Taking \(\omega =2, \delta =1, \dfrac{1}{3},\dfrac{1}{3^2}\), we integrate the equation in the interval [0, 40] by methods ERKN2, ERKN3 and ERKN4 with stepsize \(h = 1\). A reference exact solution is obtained by the classical four-stage RKN method of order four given in II.14 of [19] with a very small stepsize. The reference exact solution and the numerical solutions are plotted in Fig. 3.

It can be seen from Fig. 3 that for \(\omega =2, \delta =1, \dfrac{1}{3},\dfrac{1}{3^2}\), the exact solution of Van de Pol equation approximately oscillates from \([-2, 2]\) with frequency \(\omega =2\). The damping term is \(\delta (y^2-1)y'\). Therefore, we might consider \(\mu =\delta (y^2-1)\) as the damping of the equation. For \(\omega =2, \delta =1\), \((h\omega ,h\nu )\) frequently escapes from the stability regions of the three methods, which leads to the numerical solutions increasing dramatically as shown in Fig. 3a. For \(\omega =2, \delta =\dfrac{1}{3}\), noticing that \(\mu =\delta (y^2-1)\leqslant 3\delta \), \((h\omega ,h\nu )\) lies within the stability regions but frequently escapes the 0.01-stability regions of the three methods. Therefore, the errors of the three numerical methods are bounded and this gives oscillatory numerical solutions as shown in Fig.  3b. However, the approximations are not very accurate since the damping of numerical solutions is not in accordance with that of the exact solution. For \(\omega =2, \delta =\dfrac{1}{3^2}\), \((h\omega ,h\nu )\) lies within the 0.01-stability regions of the three methods, which means that the numerical solutions respect the damping rate of the equation very well. Therefore, in this case, the three methods give satisfactory approximations as shown in Fig. 3c.

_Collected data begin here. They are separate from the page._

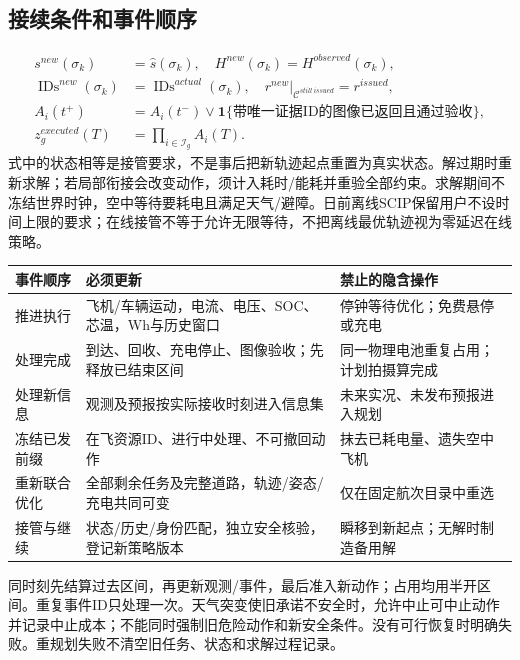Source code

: \subsection*{接续条件和事件顺序}
\begin{align}
 s^{new}(\sigma_k)&=\widehat s(\sigma_k),\quad
 H^{new}(\sigma_k)=H^{observed}(\sigma_k),\\
 \operatorname{IDs}^{new}(\sigma_k)&=\operatorname{IDs}^{actual}(\sigma_k),\quad
 r^{new}|_{\mathcal C^{still\ issued}}=r^{issued},\label{eng:eq:handoverstate}\\
 A_i(t^+)&=A_i(t^-)\lor
  \mathbf1\{\text{带唯一证据ID的图像已返回且通过验收}\},
 \label{eng:eq:taskhistory}\\
 z_g^{executed}(T)&=\prod_{i\in\mathcal I_g}A_i(T).
 \label{eng:eq:executedtower}
\end{align}
\noindent 式中的状态相等是接管要求，不是事后把新轨迹起点重置为真实状态。解过期时重新求解；若局部衔接会改变动作，须计入耗时/能耗并重验全部约束。求解期间不冻结世界时钟，空中等待要耗电且满足天气/避障。日前离线SCIP保留用户不设时间上限的要求；在线接管不等于允许无限等待，不把离线最优轨迹视为零延迟在线策略。
\begin{center}\small
\begin{tabular}{p{.18\linewidth}p{.39\linewidth}p{.33\linewidth}}\toprule
事件顺序 & 必须更新 & 禁止的隐含操作\\\midrule
推进执行 & 飞机/车辆运动，电流、电压、SOC、芯温，Wh与历史窗口 & 停钟等待优化；免费悬停或充电\\
处理完成 & 到达、回收、充电停止、图像验收；先释放已结束区间 & 同一物理电池重复占用；计划拍摄算完成\\
处理新信息 & 观测及预报按实际接收时刻进入信息集 & 未来实况、未发布预报进入规划\\
冻结已发前缀 & 在飞资源ID、进行中处理、不可撤回动作 & 抹去已耗电量、遗失空中飞机\\
重新联合优化 & 全部剩余任务及完整道路，轨迹/姿态/充电共同可变 & 仅在固定航次目录中重选\\
接管与继续 & 状态/历史/身份匹配，独立安全核验，登记新策略版本 & 瞬移到新起点；无解时制造备用解\\\bottomrule
\end{tabular}\end{center}
\noindent 同时刻先结算过去区间，再更新观测/事件，最后准入新动作；占用均用半开区间。重复事件ID只处理一次。天气突变使旧承诺不安全时，允许中止可中止动作并记录中止成本；不能同时强制旧危险动作和新安全条件。没有可行恢复时明确失败。重规划失败不清空旧任务、状态和求解过程记录。
\clearpage
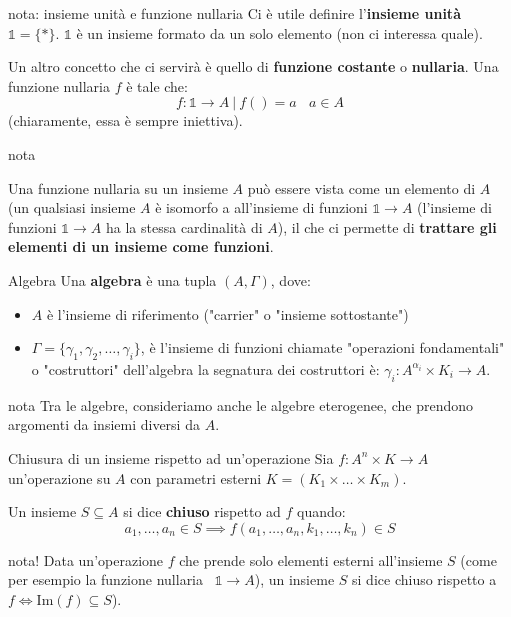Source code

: \documentclass[a4paper,11pt]{report}
\begin{document}
\begin{gbox}{nota: insieme unità e funzione nullaria}
    Ci è utile definire l'\textbf{insieme unità} \( \mathbb{1} = \{*\} \). \( \mathbb{1} \) è un insieme formato da un solo elemento (non ci interessa quale). 

    Un altro concetto che ci servirà è quello di \textbf{funzione costante} o \textbf{nullaria}. Una funzione nullaria \( f \) è tale che:
    \[
        f: \mathbb{1} \to A \ | \ f() = a \ \ \ \ a\in A
    \]
    (chiaramente, essa è sempre iniettiva).

    \begin{gbox}{nota}

        Una funzione nullaria su un insieme \( A \) può essere vista come un elemento di \( A \) (un qualsiasi insieme \( A \) è isomorfo a all'insieme di funzioni \( \mathbb{1}\to A \) (l'insieme di funzioni \( \mathbb{1}\to A \) ha la stessa cardinalità di \( A \)), il che ci permette di \textbf{trattare gli elementi di un insieme come funzioni}.


    \end{gbox}
\end{gbox}

\begin{defbox}{Algebra}{}
    Una \textbf{algebra} è una tupla \( (A, \Gamma) \), dove:
    \begin{itemize}
        \item \( A \) è l'insieme di riferimento ("carrier" o "insieme sottostante") 
        \item \( \Gamma = \{\gamma_1, \gamma_2, \dots, \gamma_i\} \), è l'insieme di funzioni chiamate "operazioni fondamentali" o "costruttori" dell'algebra
            \subitem la segnatura dei costruttori è: \( \gamma_i:A^{\alpha_i}\times K_i \to A \).

    \end{itemize}
    \begin{gbox}{nota}
        Tra le algebre, consideriamo anche le algebre eterogenee, che prendono argomenti da insiemi diversi da \( A \).
    \end{gbox}
\end{defbox}

\begin{defbox}{Chiusura di un insieme rispetto ad un'operazione}{}
    Sia \( f: A^n \times K \to A \) un'operazione su \( A \) con parametri esterni \( K = (K_1 \times \dots \times K_m) \). 

    Un insieme \( S \subseteq A \) si dice \textbf{chiuso} rispetto ad \( f \) quando:
    \[
        a_1, \dots, a_n \in S \implies f( a_1, \dots, a_n,  k_1, \dots, k_n) \in S
    \]

    \begin{gbox}[colframe=RedViolet]{nota!}
        Data un'operazione \( f \) che prende solo elementi esterni all'insieme \( S \) (come per esempio la funzione nullaria \ \( \mathbb{1} \to A \)), un insieme \( S \) si dice chiuso rispetto a \(f \iff \text{Im}(f) \subseteq S \)).

    \end{gbox}
\end{defbox}
\end{document}
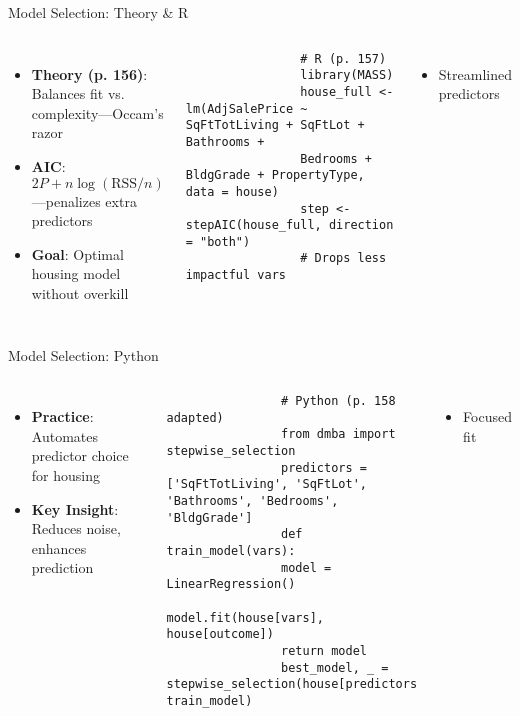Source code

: \documentclass{beamer}
\begin{document}
	\begin{frame}[fragile]{Model Selection: Theory \& R}
		\begin{columns}
			\begin{itemize}
				\item \textbf{Theory (p. 156)}: Balances fit vs. complexity—Occam’s razor
				\item \textbf{AIC}: $2P + n\log(\text{RSS}/n)$—penalizes extra predictors
				\item \textbf{Goal}: Optimal housing model without overkill
			\end{itemize}
			\begin{lstlisting}
				# R (p. 157)
				library(MASS)
				house_full <- lm(AdjSalePrice ~ SqFtTotLiving + SqFtLot + Bathrooms +
				Bedrooms + BldgGrade + PropertyType, data = house)
				step <- stepAIC(house_full, direction = "both")
				# Drops less impactful vars
			\end{lstlisting}
			\begin{itemize}
				\item Streamlined predictors
			\end{itemize}
		\end{columns}
	\end{frame}
	
	\begin{frame}[fragile]{Model Selection: Python}
		\lstset{language=Python}
		\begin{columns}
			\column{0.6\textwidth}
			\begin{itemize}
				\item \textbf{Practice}: Automates predictor choice for housing
				\item \textbf{Key Insight}: Reduces noise, enhances prediction
			\end{itemize}
			\begin{lstlisting}
				# Python (p. 158 adapted)
				from dmba import stepwise_selection
				predictors = ['SqFtTotLiving', 'SqFtLot', 'Bathrooms', 'Bedrooms', 'BldgGrade']
				def train_model(vars):
				model = LinearRegression()
				model.fit(house[vars], house[outcome])
				return model
				best_model, _ = stepwise_selection(house[predictors].columns, train_model)
			\end{lstlisting}
			\column{0.4\textwidth}
			\begin{itemize}
				\item Focused fit
			\end{itemize}
		\end{columns}
	\end{frame}
	
\end{document}
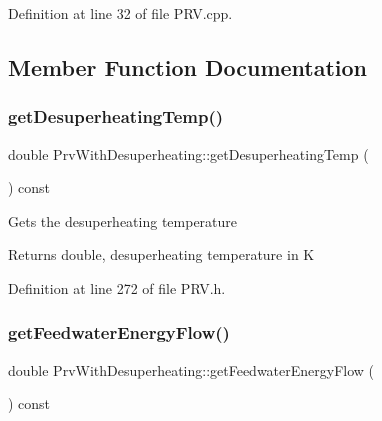 Definition at line 32 of file P\+R\+V.\+cpp.



\subsection{Member Function Documentation}
\mbox{\label{class_prv_with_desuperheating_af334a9ff9a14d110cb2851a76d5d84fb}} 
\subsubsection{\texorpdfstring{get\+Desuperheating\+Temp()}{getDesuperheatingTemp()}}
{\footnotesize\ttfamily double Prv\+With\+Desuperheating\+::get\+Desuperheating\+Temp (\begin{DoxyParamCaption}{ }\end{DoxyParamCaption}) const\hspace{0.3cm}{\ttfamily [inline]}}

Gets the desuperheating temperature

\begin{DoxyReturn}{Returns}
double, desuperheating temperature in K 
\end{DoxyReturn}


Definition at line 272 of file P\+R\+V.\+h.

\mbox{\label{class_prv_with_desuperheating_a42945a77fcdbaf1e1844c444c696f8b0}} 
\subsubsection{\texorpdfstring{get\+Feedwater\+Energy\+Flow()}{getFeedwaterEnergyFlow()}}
{\footnotesize\ttfamily double Prv\+With\+Desuperheating\+::get\+Feedwater\+Energy\+Flow (\begin{DoxyParamCaption}{ }\end{DoxyParamCaption}) const\hspace{0.3cm}{\ttfamily [inline]}}

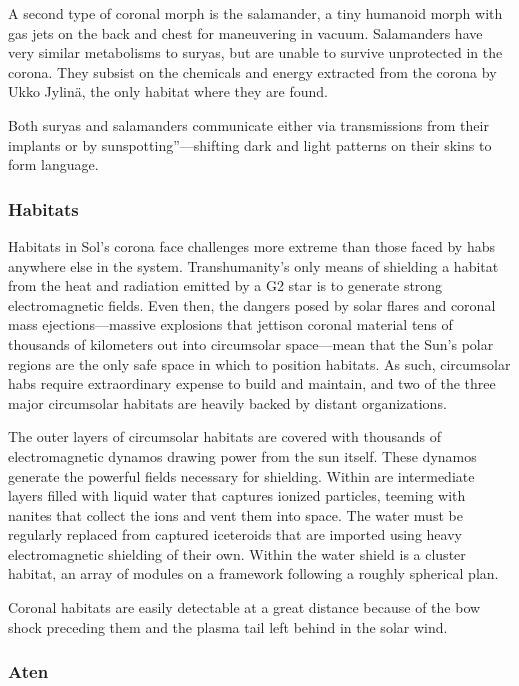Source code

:A second type of coronal morph is the salamander, 
a tiny humanoid morph with gas jets on the back and 
chest for maneuvering in vacuum. Salamanders have 
very similar metabolisms to suryas, but are unable to 
survive unprotected in the corona. They subsist on the 
chemicals and energy extracted from the corona by 
Ukko Jylinä, the only habitat where they are found.

Both suryas and salamanders communicate either 
via transmissions from their implants or by sunspotting''—shifting
dark and light patterns on their skins
to form language.

\subsubsection{Habitats}

Habitats in Sol's corona face challenges more extreme 
than those faced by habs anywhere else in the system. 
Transhumanity's only means of shielding a habitat 
from the heat and radiation emitted by a G2 star is to 
generate strong electromagnetic fields. Even then, the 
dangers posed by solar flares and coronal mass ejections—massive
explosions that jettison coronal material
tens of thousands of kilometers out into circumsolar 
space—mean that the Sun's polar regions are the only 
safe space in which to position habitats. As such, circumsolar
habs require extraordinary expense to build
and maintain, and two of the three major circumsolar 
habitats are heavily backed by distant organizations.

The outer layers of circumsolar habitats are covered 
with thousands of electromagnetic dynamos drawing 
power from the sun itself. These dynamos generate 
the powerful fields necessary for shielding. Within 
are intermediate layers filled with liquid water that 
captures ionized particles, teeming with nanites that 
collect the ions and vent them into space. The water 
must be regularly replaced from captured iceteroids 
that are imported using heavy electromagnetic shielding
of their own. Within the water shield is a cluster
habitat, an array of modules on a framework following
a roughly spherical plan.

Coronal habitats are easily detectable at a great distance
because of the bow shock preceding them and
the plasma tail left behind in the solar wind.

\subsubsection{Aten}

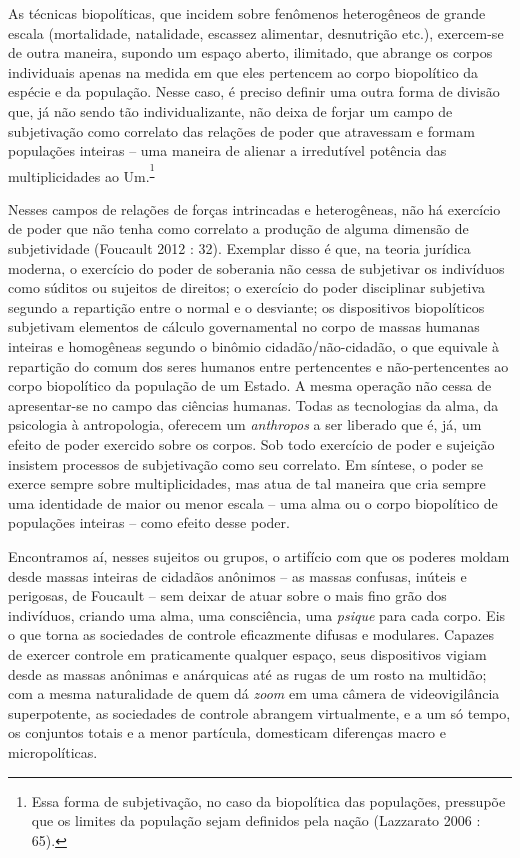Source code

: As técnicas biopolíticas, que incidem sobre fenômenos heterogêneos de
grande escala (mortalidade, natalidade, escassez alimentar, desnutrição
etc.), exercem-se de outra maneira, supondo um espaço aberto, ilimitado,
que abrange os corpos individuais apenas na medida em que eles pertencem
ao corpo biopolítico da espécie e da população. Nesse caso, é preciso
definir uma outra forma de divisão que, já não sendo tão
individualizante, não deixa de forjar um campo de subjetivação como
correlato das relações de poder que atravessam e formam populações
inteiras -- uma maneira de alienar a irredutível potência das
multiplicidades ao Um.\textsuperscript{\footnote{Essa forma de
  subjetivação, no caso da biopolítica das populações, pressupõe que os
  limites da população sejam definidos pela nação (Lazzarato 2006 : 65).}}

Nesses campos de relações de forças intrincadas e heterogêneas, não há
exercício de poder que não tenha como correlato a produção de alguma
dimensão de subjetividade (Foucault 2012 : 32). Exemplar disso é que, na
teoria jurídica moderna, o exercício do poder de soberania não cessa de
subjetivar os indivíduos como súditos ou sujeitos de direitos; o
exercício do poder disciplinar subjetiva segundo a repartição entre o
normal e o desviante; os dispositivos biopolíticos subjetivam elementos
de cálculo governamental no corpo de massas humanas inteiras e
homogêneas segundo o binômio cidadão/não-cidadão, o que equivale à
repartição do comum dos seres humanos entre pertencentes e
não-pertencentes ao corpo biopolítico da população de um Estado. A mesma
operação não cessa de apresentar-se no campo das ciências humanas. Todas
as tecnologias da alma, da psicologia à antropologia, oferecem um
\emph{anthropos} a ser liberado que é, já, um efeito de poder exercido
sobre os corpos. Sob todo exercício de poder e sujeição insistem
processos de subjetivação como seu correlato. Em síntese, o poder se
exerce sempre sobre multiplicidades, mas atua de tal maneira que cria
sempre uma identidade de maior ou menor escala -- uma alma ou o corpo
biopolítico de populações inteiras -- como efeito desse poder.

Encontramos aí, nesses sujeitos ou grupos, o artifício com que os
poderes moldam desde massas inteiras de cidadãos anônimos -- as massas
confusas, inúteis e perigosas, de Foucault -- sem deixar de atuar sobre
o mais fino grão dos indivíduos, criando uma alma, uma consciência, uma
\emph{psique} para cada corpo. Eis o que torna as sociedades de controle
eficazmente difusas e modulares. Capazes de exercer controle em
praticamente qualquer espaço, seus dispositivos vigiam desde as massas
anônimas e anárquicas até as rugas de um rosto na multidão; com a mesma
naturalidade de quem dá \emph{zoom} em uma câmera de videovigilância
superpotente, as sociedades de controle abrangem virtualmente, e a um só
tempo, os conjuntos totais e a menor partícula, domesticam diferenças
macro e micropolíticas.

It can be observed from the numerical results that the traditional stability region only reflects the boundness of the error propagation of the numerical method. However, the \(\alpha \)-stability region gives an insight into how well a numerical method respects the exact damping when numerically solving an oscillatory system with damping. The \(\alpha \)-stability region is more feasible than the traditional stability region when dealing with numerical methods for general oscillatory system.

5 Conclusions

For the general multi-frequency oscillatory system \(y'' + \varOmega y = f(y, y')\), the order conditions for the ERKN methods and some effective ERKN methods were presented in [8]. However, the stability of the methods has not yet been considered. In this paper, based on the linear test model \(y''(t)+\omega ^2y(t)+\mu y'(t)=0\) with \(\mu <2\omega \), the stability of ERKN methods was analyzed for general oscillatory second-order initial value problems whose right-hand-side functions depend on both y and \(y'\). Furthermore, the \(\alpha \)-stability of the ERKN methods was introduced to describe how well the numerical methods respect the damping rate of the general oscillatory systems. Numerical result shows that the new stability analysis gives much insight into the ERKN methods for general oscillatory systems (1).